I Think My First Must-Play Title of 2026.
After playing well over 200 fresh titles this year, It's time to closing the book on 2025. My annual roundup is live, and I'm satisfied with the concluding selections, even knowing a host of excellent games may have dropped by the wayside. Now, there's job is to but sit back, take a short break, and maybe enjoy a refreshing hike in the— well, shoot, stumbled upon a amazing experience. And just like that, goodbye to my peaceful respite!
An Early Contender Emerges
In my more casual gaming time, typically earmarked for a few oddball curiosities, I've encountered potentially my initial top game of 2026. Sol Cesto is a distinctive procedural dungeon crawler for Windows PC that deconstructs a classic dungeon crawler into a probability-fueled game of major consequence risk and reward. Take this as a preview for the in-the-know: If you enjoy discovering a game before it's popular, test out Sol Cesto so you can make a dent in your indie credit card.
A Tactical Roguelike Twist
Sol Cesto is a strategy-focused dungeon crawler that's unlike anything I've ever played. The concept is that you need to explore a dungeon, descending floor after floor on a quest for the sun, which has disappeared from this mythical realm. When you play, this results in some recognizable genre framework. Select a character possessing unique stats and abilities, defeat enemies on every stage of monsters, pick up some stat improvements (which are teeth), and defeat a few biome bosses. Straightforward, right!
The Distinctive Gameplay Loop
The method by which you actually clear a chamber, is unique. Whenever you enter a new floor, the game presents a four-by-four matrix of boxes. All spaces either contains a monster, a reward cache, a trap, or a healing strawberry. To proceed, you simply click on one of the horizontal lines, but the specific tile you end up on is up to chance.
You could encounter a row with multiple foes, a strawberry, and a treasure chest in it. You start with a one-in-four probability of hitting a specific tile in a row.

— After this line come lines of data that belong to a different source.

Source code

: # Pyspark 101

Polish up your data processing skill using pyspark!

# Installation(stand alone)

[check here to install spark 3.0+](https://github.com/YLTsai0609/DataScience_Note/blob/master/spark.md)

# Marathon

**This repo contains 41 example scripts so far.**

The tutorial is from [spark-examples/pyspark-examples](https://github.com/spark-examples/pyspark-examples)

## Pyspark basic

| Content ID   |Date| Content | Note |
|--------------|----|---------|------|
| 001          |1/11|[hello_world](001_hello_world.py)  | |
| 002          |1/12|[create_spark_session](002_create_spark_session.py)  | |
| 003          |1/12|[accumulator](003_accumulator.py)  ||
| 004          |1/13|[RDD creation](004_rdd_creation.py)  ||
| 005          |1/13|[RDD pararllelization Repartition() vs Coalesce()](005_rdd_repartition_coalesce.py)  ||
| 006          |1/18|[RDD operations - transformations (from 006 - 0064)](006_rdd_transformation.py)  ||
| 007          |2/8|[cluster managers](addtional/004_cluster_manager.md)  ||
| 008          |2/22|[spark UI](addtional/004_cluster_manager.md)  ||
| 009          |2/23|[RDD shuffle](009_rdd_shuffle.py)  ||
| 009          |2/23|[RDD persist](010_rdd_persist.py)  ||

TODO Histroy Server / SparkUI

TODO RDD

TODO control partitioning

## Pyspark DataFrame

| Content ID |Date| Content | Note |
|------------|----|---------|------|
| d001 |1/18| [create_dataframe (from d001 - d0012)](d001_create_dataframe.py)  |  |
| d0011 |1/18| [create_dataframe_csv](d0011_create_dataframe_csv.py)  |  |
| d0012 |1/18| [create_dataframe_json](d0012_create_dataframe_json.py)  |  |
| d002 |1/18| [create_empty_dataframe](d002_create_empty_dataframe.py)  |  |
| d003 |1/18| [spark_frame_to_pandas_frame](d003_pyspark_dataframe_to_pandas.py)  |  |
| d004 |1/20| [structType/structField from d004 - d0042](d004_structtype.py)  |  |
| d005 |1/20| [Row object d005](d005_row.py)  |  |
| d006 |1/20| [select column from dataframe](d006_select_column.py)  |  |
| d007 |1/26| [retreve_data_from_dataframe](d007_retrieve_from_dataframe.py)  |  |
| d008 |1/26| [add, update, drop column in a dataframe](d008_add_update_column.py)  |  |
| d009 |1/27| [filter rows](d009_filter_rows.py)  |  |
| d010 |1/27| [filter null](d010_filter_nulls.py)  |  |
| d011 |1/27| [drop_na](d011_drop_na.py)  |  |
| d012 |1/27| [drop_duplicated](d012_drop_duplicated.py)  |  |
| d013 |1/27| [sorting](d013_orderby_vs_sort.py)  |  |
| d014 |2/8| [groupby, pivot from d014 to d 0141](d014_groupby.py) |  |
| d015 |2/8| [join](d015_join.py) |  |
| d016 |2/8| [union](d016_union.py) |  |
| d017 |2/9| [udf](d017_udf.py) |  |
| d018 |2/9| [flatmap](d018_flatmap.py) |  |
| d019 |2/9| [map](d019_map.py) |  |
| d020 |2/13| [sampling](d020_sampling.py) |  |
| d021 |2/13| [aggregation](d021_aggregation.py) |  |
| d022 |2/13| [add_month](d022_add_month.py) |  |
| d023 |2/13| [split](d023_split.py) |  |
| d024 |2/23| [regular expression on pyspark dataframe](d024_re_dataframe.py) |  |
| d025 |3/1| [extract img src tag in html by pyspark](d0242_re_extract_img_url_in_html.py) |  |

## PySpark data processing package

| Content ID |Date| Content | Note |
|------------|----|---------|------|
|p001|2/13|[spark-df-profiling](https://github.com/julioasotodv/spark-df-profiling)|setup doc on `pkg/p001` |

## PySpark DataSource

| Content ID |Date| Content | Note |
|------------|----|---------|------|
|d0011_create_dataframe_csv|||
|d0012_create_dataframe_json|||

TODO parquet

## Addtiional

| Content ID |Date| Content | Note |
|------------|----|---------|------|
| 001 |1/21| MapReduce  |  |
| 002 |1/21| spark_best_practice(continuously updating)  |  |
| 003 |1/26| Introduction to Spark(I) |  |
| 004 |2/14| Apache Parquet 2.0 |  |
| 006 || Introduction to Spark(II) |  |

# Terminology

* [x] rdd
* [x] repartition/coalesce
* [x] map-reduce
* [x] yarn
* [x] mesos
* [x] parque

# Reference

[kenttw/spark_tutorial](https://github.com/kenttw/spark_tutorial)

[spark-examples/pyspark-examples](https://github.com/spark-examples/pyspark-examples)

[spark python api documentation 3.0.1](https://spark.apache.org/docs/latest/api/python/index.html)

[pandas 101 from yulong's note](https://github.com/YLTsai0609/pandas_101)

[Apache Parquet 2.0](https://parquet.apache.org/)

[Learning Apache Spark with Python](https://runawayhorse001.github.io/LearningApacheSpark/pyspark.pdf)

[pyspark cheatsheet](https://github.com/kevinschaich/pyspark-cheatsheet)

Subsequently, your probabilities change. The question becomes: Do you press your luck, or do you opt on a safer line first and attempt some more cautious selections early? That's the tension between chance and safety on display in Sol Cesto, and it's absorbing after you develop an understanding of it.
Shaping the Odds
The roguelike twist is that your odds can be manipulated through a run by gathering teeth that change what things you're more attracted to. For example, you may obtain a perk that will decrease your odds of landing on a trap, but will similarly reduce the odds of getting a reward too.
- Creating a build is about influencing the statistics to the utmost to have a improved likelihood at landing where you want.
- In one run, I put all my stat upgrades toward brute force and chose every teeth possible that would increase my odds of attracting me toward monsters with that damage type.
- On a different attempt, I constructed my hero around reward boxes and coupled it with a perk that would weaken adjacent enemies every time I secured loot.
The customization choices are limited, but there's enough to experiment with to allow you to tweak probabilities to your preference.
An Ever-Present Gamble
Unsurprisingly, it's still a game of chance. You constantly face the possibility that you have a likely outcome to select the square you want but ultimately choose on an enemy that would take out your last bit of health. All selections is a gamble, so you feel ongoing pressure as you work through a stage and decide when to press onward or to proceed to the subsequent stage rather than pushing your luck.
Tools such as explosive devices aid in reducing the chance, just like some hero powers. An adventurer's signature move, charged after clearing four squares, lets gamers to select a column in place of a row on a turn. Should you use your cards right, you can save that move for a crucial point to avoid a risky decision. It's a surprising degree of depth in the basic action of clicking.
Looking Ahead
Sol Cesto is remaining in development, and it has a final update planned until the final game is released. Another playable adventurer and a additional end-level foe are planned for release by the end of January. The 1.0 release may not be far behind, but the creators haven't announced a specific release window yet.
A Final Endorsement
Regardless of when it's fully released, you should consider put Sol Cesto on your wishlist. For the past week, I've been completely engrossed with it, uncovering each of small details and saving my accumulated currency every session to access a constant flow of permanent unlocks, such as fresh adventurers and items I can buy during a run. As of now, I am yet to found the deepest level, and I suspect I will remain attempting that goal when the full version launches. Count me in for the long haul.